Authored by Hahnfeld on Aug 21 2023, 5:08 AM.

Details

Summary

This new method repeatedly calls Lex() until end of file is reached and optionally fills a std::vector of Tokens. Use it in Clang's unit tests to avoid quite some code duplication.

Diff Detail

Event Timeline

Hahnfeld created this revision.Aug 21 2023, 5:08 AM
Herald added a project: Restricted Project. · View Herald TranscriptAug 21 2023, 5:08 AM
Hahnfeld requested review of this revision.Aug 21 2023, 5:08 AM
Herald added a project: Restricted Project. · View Herald TranscriptAug 21 2023, 5:08 AM
Herald added a subscriber: cfe-commits. · View Herald Transcript
v.g.vassilev added inline comments.
clang/lib/Lex/Preprocessor.cpp
998

Shouldn't we take the results as a LexAll(std::vector<Token> &result)?

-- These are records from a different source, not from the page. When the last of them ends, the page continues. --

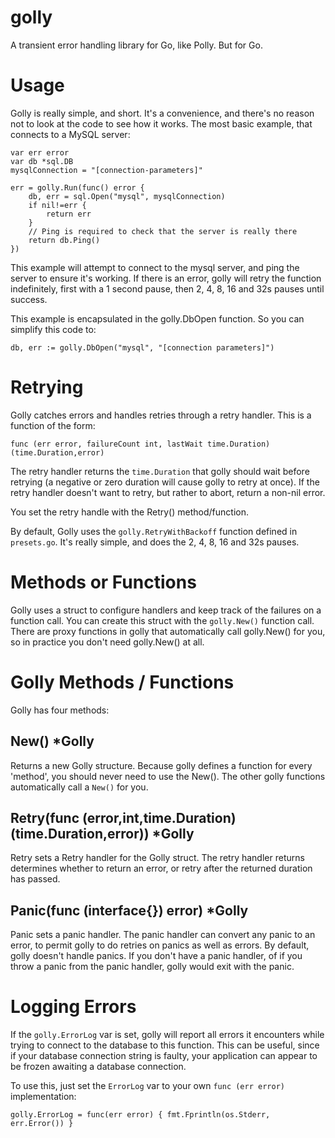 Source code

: # golly
A transient error handling library for Go, like Polly. But for Go.

# Usage

Golly is really simple, and short. It's a convenience, and there's no reason not to look at the code to see how it works. The most basic example, that connects to a MySQL server:

	var err error
	var db *sql.DB
	mysqlConnection = "[connection-parameters]"

	err = golly.Run(func() error {
		db, err = sql.Open("mysql", mysqlConnection)
		if nil!=err {
			return err
		}
		// Ping is required to check that the server is really there
		return db.Ping()
	})

This example will attempt to connect to the mysql server, and ping the server to ensure it's working. If there is an error, golly will retry the function indefinitely, first with a 1 second pause, then 2, 4, 8, 16 and 32s pauses until success.

This example is encapsulated in the golly.DbOpen function. So you can simplify this code to:

	db, err := golly.DbOpen("mysql", "[connection parameters]")

# Retrying

Golly catches errors and handles retries through a retry handler. This is a function of the form:

	func (err error, failureCount int, lastWait time.Duration) (time.Duration,error)

The retry handler returns the `time.Duration` that golly should wait before retrying (a negative or zero duration will cause golly to retry at once). If the retry handler doesn't want to retry, but rather to abort, return a non-nil error.

You set the retry handle with the Retry() method/function.

By default, Golly uses the `golly.RetryWithBackoff` function defined in `presets.go`. It's really simple, and does the 2, 4, 8, 16 and 32s pauses.

# Methods or Functions

Golly uses a struct to configure handlers and keep track of the failures on a function call. You can create this struct with the `golly.New()` function call. There are proxy functions in golly that automatically call golly.New() for you, so in practice you don't need golly.New() at all.

# Golly Methods / Functions

Golly has four methods:

## New() *Golly
Returns a new Golly structure. Because golly defines a function for every 'method', you should never need to use the New(). The other golly functions automatically call a `New()` for you.

## Retry(func (error,int,time.Duration) (time.Duration,error)) *Golly
Retry sets a Retry handler for the Golly struct. The retry handler returns determines whether to return an error, or retry after the returned duration has passed.

## Panic(func (interface{}) error) *Golly
Panic sets a panic handler. The panic handler can convert any panic to an error, to permit golly to do retries on panics as well as errors. By default, golly doesn't handle panics. If you don't have a panic handler, of if you throw a panic from the panic handler, golly would exit with the panic.

# Logging Errors

If the `golly.ErrorLog` var is set, golly will report all errors it encounters while trying to connect to the database to this function. This can be useful, since if your database connection string is faulty, your application can appear to be frozen awaiting a database connection.

To use this, just set the `ErrorLog` var to your own `func (err error)` implementation:

    golly.ErrorLog = func(err error) { fmt.Fprintln(os.Stderr, err.Error()) }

Perhaps we should rename this interface to LexTokensUntilEOF?

aaron.ballman added inline comments.Sep 14 2023, 5:32 AM
clang/lib/Lex/Preprocessor.cpp
998

I think both suggestions make sense, especially given this doesn't return the EOF token (so it doesn't really lex *all*). Though, given how many callers do not want to store the tokens, perhaps it should take a std::optional or a pointer to the vector so we can skip the storage work if it's unnecessary?

1000

I'd prefer not to assume the token stream has an EOF token (perhaps the stream is one only being used to parse until the eod token instead), so if we can turn this into a non-infinite loop, that would make me more comfortable.

Hahnfeld updated this revision to Diff 556791.Sep 14 2023, 9:13 AM
Hahnfeld retitled this revision from [Lex] Introduce Preprocessor::LexAll() to [Lex] Introduce Preprocessor::LexTokensUntilEOF().
Hahnfeld edited the summary of this revision. (Show Details)

Rename to Preprocessor::LexTokensUntilEOF()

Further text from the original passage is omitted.